There comes a point in every friendship group when it feels like the universe has declared open season on relationships. One couple breaks up, then another, then suddenly every group chat is filled with screenshots; every weekend revolves around damage control, and someone is inevitably crying in the Uber home. Yorke’s latest single captures that phenomenon with wit, pop hooks and just enough emotion to hit a little too close to home.
The Australian singer-songwriter has built a reputation for turning complicated emotions into polished, cinematic pop songs, and her latest single continues that tradition while delivering one of her most immediately addictive choruses to date. The song isn’t really about a single breakup, as it is about the collective exhaustion that comes from watching relationship after relationship implode around you. The opening verse paints the picture perfectly: a friend discovers her partner cheated months earlier, and the lack of surprise says almost as much as the betrayal itself. It’s less shock and more resignation. Another relationship bites the dust.

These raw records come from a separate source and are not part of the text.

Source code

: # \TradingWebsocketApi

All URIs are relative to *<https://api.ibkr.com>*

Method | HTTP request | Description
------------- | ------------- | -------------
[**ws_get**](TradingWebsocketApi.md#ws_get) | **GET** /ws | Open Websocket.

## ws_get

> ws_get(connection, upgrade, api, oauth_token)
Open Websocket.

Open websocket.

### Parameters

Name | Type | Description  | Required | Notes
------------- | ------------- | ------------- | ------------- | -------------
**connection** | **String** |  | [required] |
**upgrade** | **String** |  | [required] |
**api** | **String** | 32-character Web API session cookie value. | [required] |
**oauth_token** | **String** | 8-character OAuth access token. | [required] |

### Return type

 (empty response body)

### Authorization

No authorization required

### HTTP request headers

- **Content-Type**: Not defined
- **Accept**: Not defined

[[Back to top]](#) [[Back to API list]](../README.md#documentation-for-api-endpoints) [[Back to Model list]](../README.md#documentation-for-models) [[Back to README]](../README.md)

The repeated “domino effect” imagery becomes the song’s defining idea, as heartbreak spreads through friendship groups, moving from person to person until everyone seems to have a story about an ex they’d rather forget. It’s a clever metaphor that transforms individual experiences into something strangely communal. What makes York’s “break up season” work so well is its sense of humour. Yorke clearly understands the absurdity that often accompanies modern dating. Lines about dirtbags, red flags and promises left scattered like debris feel less bitter than observational. She’s not wallowing in heartbreak; she’s documenting it.

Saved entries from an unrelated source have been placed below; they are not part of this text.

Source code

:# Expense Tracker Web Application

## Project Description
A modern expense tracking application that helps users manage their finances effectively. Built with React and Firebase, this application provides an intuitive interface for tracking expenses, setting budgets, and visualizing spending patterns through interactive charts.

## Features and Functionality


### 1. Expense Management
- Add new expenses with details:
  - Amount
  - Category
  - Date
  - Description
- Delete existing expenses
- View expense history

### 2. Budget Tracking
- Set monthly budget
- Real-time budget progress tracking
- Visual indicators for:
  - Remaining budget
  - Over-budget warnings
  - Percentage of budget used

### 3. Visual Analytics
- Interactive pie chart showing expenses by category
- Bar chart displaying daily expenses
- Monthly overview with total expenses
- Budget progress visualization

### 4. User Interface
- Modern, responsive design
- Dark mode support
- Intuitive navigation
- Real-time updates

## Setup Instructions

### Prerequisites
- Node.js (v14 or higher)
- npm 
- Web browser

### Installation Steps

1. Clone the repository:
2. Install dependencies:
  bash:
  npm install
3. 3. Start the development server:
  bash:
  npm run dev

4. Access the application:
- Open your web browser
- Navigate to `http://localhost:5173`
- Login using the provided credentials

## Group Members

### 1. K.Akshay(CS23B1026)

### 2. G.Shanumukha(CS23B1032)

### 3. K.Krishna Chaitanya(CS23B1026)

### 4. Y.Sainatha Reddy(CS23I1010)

While many breakup songs focus on devastation and loss, Yorke’s single feels more like standing outside the chaos and watching it unfold in real time, as the narrator isn’t necessarily heartbroken herself, she’s terrified she might be next. The result is a song that balances empathy with self-preservation, recognising the emotional fallout while hoping to avoid becoming part of it.
The music video embraces the song’s playful spirit while leaning into its theatricality. Featuring a cast of heartbroken characters, a runaway bride, surreal visual flourishes and gorgeous Kodak-shot cinematography, the clip feels like a pop-art interpretation of romantic disaster, rather than dwelling on sadness, it transforms heartbreak into spectacle, reinforcing the song’s understanding that sometimes all you can do is laugh through the chaos.

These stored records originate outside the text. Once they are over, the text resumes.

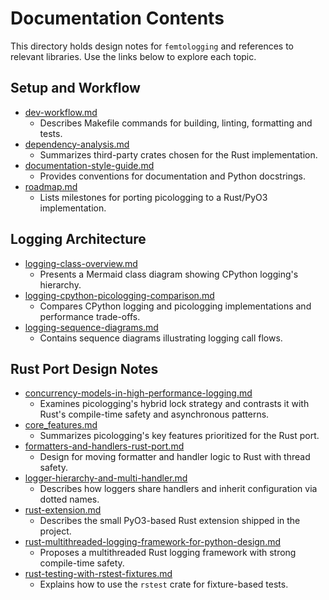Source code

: # Documentation Contents

This directory holds design notes for `femtologging` and references to relevant
libraries. Use the links below to explore each topic.

## Setup and Workflow

- [dev-workflow.md](./dev-workflow.md)
  - Describes Makefile commands for building, linting, formatting and tests.
- [dependency-analysis.md](./dependency-analysis.md)
  - Summarizes third-party crates chosen for the Rust implementation.
- [documentation-style-guide.md](./documentation-style-guide.md)
  - Provides conventions for documentation and Python docstrings.
- [roadmap.md](./roadmap.md)
  - Lists milestones for porting picologging to a Rust/PyO3 implementation.

## Logging Architecture

- [logging-class-overview.md](./logging-class-overview.md)
  - Presents a Mermaid class diagram showing CPython logging's hierarchy.
- [logging-cpython-picologging-comparison.md](./logging-cpython-picologging-comparison.md)
  - Compares CPython logging and picologging implementations and performance
    trade-offs.
- [logging-sequence-diagrams.md](./logging-sequence-diagrams.md)
  - Contains sequence diagrams illustrating logging call flows.

## Rust Port Design Notes

- [concurrency-models-in-high-performance-logging.md](./concurrency-models-in-high-performance-logging.md)
  - Examines picologging's hybrid lock strategy and contrasts it with Rust's
    compile-time safety and asynchronous patterns.
- [core_features.md](./core_features.md)
  - Summarizes picologging's key features prioritized for the Rust port.
- [formatters-and-handlers-rust-port.md](./formatters-and-handlers-rust-port.md)
  - Design for moving formatter and handler logic to Rust with thread safety.
- [logger-hierarchy-and-multi-handler.md](./logger-hierarchy-and-multi-handler.md)
  - Describes how loggers share handlers and inherit configuration via dotted
    names.
- [rust-extension.md](./rust-extension.md)
  - Describes the small PyO3-based Rust extension shipped in the project.
- [rust-multithreaded-logging-framework-for-python-design.md](./rust-multithreaded-logging-framework-for-python-design.md)
  - Proposes a multithreaded Rust logging framework with strong compile-time
    safety.
- [rust-testing-with-rstest-fixtures.md](./rust-testing-with-rstest-fixtures.md)
  - Explains how to use the `rstest` crate for fixture-based tests.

The track mirrors tension, as the chorus lands with an almost euphoric energy, transforming emotional fatigue into something danceable. Yorke has always had a knack for pairing melancholy themes with bright, shimmering production, and her newest single may be one of her strongest examples of that contrast yet, as the bridge introduces another layer to the song’s metaphor, comparing heartbreak to a fever that has to be sweated out of the system. It’s a simple image, but an effective one.